Thanks for your time


----------



## kurtak (Jan 30, 2014)

Todor said:


> Hi all,
> I would like to ask what is the most easy and fast way to test for platinum in a car catalytic converter. I know they do some drilling on the cat and do a chemical analysis, but the hot AR and then test with tin choride for platinum is time consuming.
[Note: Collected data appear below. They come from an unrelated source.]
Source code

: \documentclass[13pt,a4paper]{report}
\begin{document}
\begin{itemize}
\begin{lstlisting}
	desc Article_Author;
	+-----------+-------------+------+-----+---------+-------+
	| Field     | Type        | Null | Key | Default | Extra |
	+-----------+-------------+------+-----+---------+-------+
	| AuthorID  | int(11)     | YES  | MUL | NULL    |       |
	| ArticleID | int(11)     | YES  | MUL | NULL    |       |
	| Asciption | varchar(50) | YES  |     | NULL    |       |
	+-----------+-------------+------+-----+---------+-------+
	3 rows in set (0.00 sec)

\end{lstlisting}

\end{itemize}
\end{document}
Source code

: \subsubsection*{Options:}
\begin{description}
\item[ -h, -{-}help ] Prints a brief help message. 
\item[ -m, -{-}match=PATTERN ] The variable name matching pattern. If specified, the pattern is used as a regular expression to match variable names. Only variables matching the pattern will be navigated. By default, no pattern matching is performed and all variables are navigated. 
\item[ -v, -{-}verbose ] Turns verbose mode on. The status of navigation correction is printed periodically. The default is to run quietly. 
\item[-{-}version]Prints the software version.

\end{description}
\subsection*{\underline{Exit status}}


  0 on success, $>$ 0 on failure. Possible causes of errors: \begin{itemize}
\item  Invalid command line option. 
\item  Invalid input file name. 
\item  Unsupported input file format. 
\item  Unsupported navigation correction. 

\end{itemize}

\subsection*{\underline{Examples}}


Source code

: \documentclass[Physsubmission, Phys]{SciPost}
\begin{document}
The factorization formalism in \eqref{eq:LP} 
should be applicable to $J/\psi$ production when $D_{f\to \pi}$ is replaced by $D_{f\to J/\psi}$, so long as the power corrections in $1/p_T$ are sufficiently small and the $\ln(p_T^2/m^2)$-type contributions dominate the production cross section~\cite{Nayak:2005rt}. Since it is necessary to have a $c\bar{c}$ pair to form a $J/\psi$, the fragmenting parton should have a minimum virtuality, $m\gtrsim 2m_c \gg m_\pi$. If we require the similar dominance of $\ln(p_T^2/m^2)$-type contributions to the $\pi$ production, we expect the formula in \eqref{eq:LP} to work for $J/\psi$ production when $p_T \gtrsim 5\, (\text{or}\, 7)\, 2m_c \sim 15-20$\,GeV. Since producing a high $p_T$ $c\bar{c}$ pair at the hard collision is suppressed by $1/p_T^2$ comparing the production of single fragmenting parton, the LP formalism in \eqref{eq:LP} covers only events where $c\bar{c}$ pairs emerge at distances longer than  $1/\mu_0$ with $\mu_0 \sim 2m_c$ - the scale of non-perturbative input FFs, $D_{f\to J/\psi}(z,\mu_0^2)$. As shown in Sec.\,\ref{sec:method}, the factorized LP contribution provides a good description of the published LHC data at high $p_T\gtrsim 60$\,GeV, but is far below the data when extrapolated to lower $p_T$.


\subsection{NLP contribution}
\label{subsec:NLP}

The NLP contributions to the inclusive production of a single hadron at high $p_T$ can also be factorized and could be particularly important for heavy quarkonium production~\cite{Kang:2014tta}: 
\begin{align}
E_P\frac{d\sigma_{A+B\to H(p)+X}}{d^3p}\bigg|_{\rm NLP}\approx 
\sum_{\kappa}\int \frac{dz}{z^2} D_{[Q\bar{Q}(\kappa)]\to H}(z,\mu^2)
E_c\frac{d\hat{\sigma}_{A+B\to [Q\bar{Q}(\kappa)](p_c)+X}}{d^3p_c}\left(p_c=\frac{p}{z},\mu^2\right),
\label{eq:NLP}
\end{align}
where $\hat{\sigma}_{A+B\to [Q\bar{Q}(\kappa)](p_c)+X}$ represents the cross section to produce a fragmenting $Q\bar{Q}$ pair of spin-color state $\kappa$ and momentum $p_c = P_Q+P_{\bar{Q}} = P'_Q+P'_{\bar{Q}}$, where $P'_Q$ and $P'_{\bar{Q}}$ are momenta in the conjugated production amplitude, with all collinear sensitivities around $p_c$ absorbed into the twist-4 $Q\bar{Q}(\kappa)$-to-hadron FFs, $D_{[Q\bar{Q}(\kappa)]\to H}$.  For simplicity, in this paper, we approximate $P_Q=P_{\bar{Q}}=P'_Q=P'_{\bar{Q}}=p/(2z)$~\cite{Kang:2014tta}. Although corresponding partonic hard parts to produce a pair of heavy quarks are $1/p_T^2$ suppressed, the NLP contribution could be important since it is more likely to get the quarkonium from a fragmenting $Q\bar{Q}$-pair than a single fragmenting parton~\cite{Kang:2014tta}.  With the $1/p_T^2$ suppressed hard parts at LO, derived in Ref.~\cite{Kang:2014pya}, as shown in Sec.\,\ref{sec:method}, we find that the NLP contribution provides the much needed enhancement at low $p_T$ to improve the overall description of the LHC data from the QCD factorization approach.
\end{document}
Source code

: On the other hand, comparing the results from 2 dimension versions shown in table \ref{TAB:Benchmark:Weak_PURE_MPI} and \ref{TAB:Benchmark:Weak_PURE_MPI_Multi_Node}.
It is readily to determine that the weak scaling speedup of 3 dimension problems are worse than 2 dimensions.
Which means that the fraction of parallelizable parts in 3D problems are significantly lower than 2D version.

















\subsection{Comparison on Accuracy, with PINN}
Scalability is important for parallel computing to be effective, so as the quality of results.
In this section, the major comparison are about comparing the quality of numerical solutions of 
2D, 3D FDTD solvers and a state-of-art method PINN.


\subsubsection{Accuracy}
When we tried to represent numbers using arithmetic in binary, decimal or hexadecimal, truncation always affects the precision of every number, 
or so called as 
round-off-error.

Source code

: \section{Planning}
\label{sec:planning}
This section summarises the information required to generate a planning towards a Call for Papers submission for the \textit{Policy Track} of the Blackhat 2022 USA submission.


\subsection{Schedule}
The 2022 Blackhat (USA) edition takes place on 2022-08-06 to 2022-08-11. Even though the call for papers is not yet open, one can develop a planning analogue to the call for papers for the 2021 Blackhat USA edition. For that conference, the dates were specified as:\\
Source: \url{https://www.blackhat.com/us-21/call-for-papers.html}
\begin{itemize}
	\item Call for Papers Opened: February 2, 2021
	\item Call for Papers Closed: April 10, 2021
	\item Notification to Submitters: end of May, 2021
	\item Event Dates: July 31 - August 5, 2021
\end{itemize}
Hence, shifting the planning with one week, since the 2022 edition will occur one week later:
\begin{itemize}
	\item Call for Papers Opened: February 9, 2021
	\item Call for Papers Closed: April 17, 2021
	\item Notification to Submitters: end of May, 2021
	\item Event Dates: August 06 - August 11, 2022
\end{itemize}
Is there any other way to test for platinum for like 5 minutes, except the XRF gun costing 20 000 dollars.
> Thanks for your time



Todor

To the best of my knowledge there is no such thing as a "fake" cat --- what you might find is cats that have been pre-washed by someone to recover the PGMs in them - meaning someone has done a leach wash on them as a whole cat (comb/biscuit still in the canister) to recover most but not all of the PGMS in the cat - Even these will still have "some" PGMs in them so they will still test positive for PGMS

Next - an XRF is not going to tell you anything - the PGMs in a cat are so finely divided & distributed in the wash coat that covers the ceramic biscuit that an XRF won't detect them

Next - dissolving a small sample in AR (or HCL/CL) & then testing with stannous (tin) chloride is only going to tell you that PGMs are there - not how much Pt &/or Pd &/or Rh (platinum, palladium, rhodium) is in the cat --- & as mentioned above - even prewashed cats will test positive with this test.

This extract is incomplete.